FVSO Performances: 03/10/83 (Eells), 11/16/91 (Eells)

 

Dvořák’s 6th Symphony marks a pivotal moment in his career. Written shortly after the enormous success of his Slavonic Dances, the symphony showcases Dvořák’s newfound confidence on the international stage. While his earlier symphonies were more directly influenced by composers like Beethoven and Schubert, the Sixth Symphony finds Dvořák fully integrating his Czech national voice with the grand symphonic tradition established by his mentor and close friend, Johannes Brahms. The work, in fact, shares many parallels with Brahms’s own Symphony No. 2, also in D Major, with both works radiating a warm, pastoral, and optimistic glow.

The symphony is structured in four movements:

Allegro non tanto. The first movement opens with a peaceful and lyrical theme in the strings, immediately establishing the serene, expansive mood. The music unfolds with a grace and ease that feels entirely natural, a testament to Dvořák’s melodic genius. The movement’s development is masterfully handled, building tension and drama before returning to the calm and beautiful opening material.
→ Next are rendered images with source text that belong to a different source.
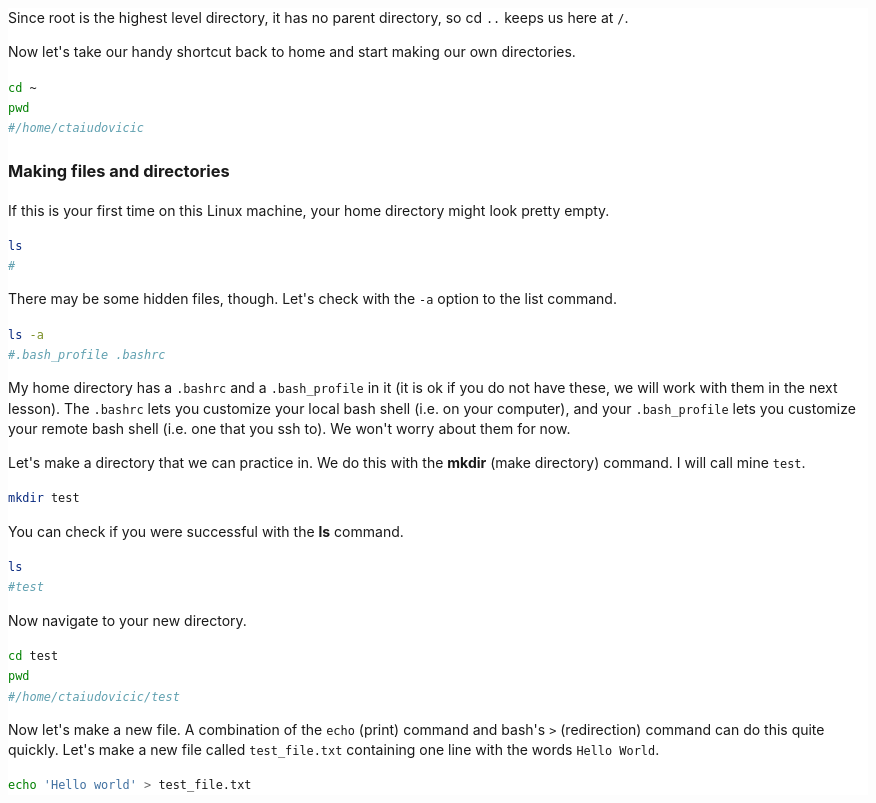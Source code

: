 Since root is the highest level directory, it has no parent directory, so cd `..` keeps us here at `/`.

Now let's take our handy shortcut back to home and start making our own directories.

```bash
cd ~
pwd
#/home/ctaiudovicic
```

### Making files and directories

If this is your first time on this Linux machine, your home directory might look pretty empty. 

```bash
ls
#
```

There may be some hidden files, though. Let's check with the `-a` option to the list command.

```bash
ls -a
#.bash_profile .bashrc
```

My home directory has a `.bashrc` and a `.bash_profile` in it (it is ok if you do not have these, we will work with them in the next lesson). The `.bashrc` lets you customize your local bash shell (i.e. on your computer), and your `.bash_profile` lets you customize your remote bash shell (i.e. one that you ssh to). We won't worry about them for now.

Let's make a directory that we can practice in. We do this with the **mkdir** (make directory) command. I will call mine `test`.

```bash
mkdir test
```

You can check if you were successful with the **ls** command.

```bash
ls
#test
```

Now navigate to your new directory.

```bash
cd test
pwd
#/home/ctaiudovicic/test
```

Now let's make a new file. A combination of the `echo` (print) command and bash's `>` (redirection) command can do this quite quickly. Let's make a new file called `test_file.txt` containing one line with the words `Hello World`.

```bash
echo 'Hello world' > test_file.txt
```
Adagio. The slow second movement is a deeply expressive and tender meditation. Dvořák creates a sense of profound melancholy and longing through its rich orchestration and soaring melodies. The music is reflective and introspective, offering a quiet counterpoint to the sunny optimism of the outer movements.

Scherzo (Furiant): Presto. This is the heart of the symphony and perhaps its most distinctive movement. Instead of a typical scherzo, Dvořák employs a Furiant, a lively and energetic Czech folk dance characterized by its shifting rhythms. The music is exhilarating and full of life, bursting with national color and spirit. It is a vibrant and joyous celebration that perfectly captures the essence of Dvořák’s Bohemian heritage.

Finale: Allegro con spirito. The symphony concludes with a triumphant and spirited finale. Dvořák weaves together themes from previous movements and introduces new, heroic material, building to a powerful and joyous conclusion. The movement is full of energy and forward momentum, bringing the symphony to a glorious and uplifting close.

Dvořák’s Symphony No. 6 is a work of great beauty and warmth. It demonstrates a composer at the height of his powers, expertly blending the structural elegance of German Romanticism with the vibrant, folkloric soul of his homeland, creating a symphony that is both personal and universal.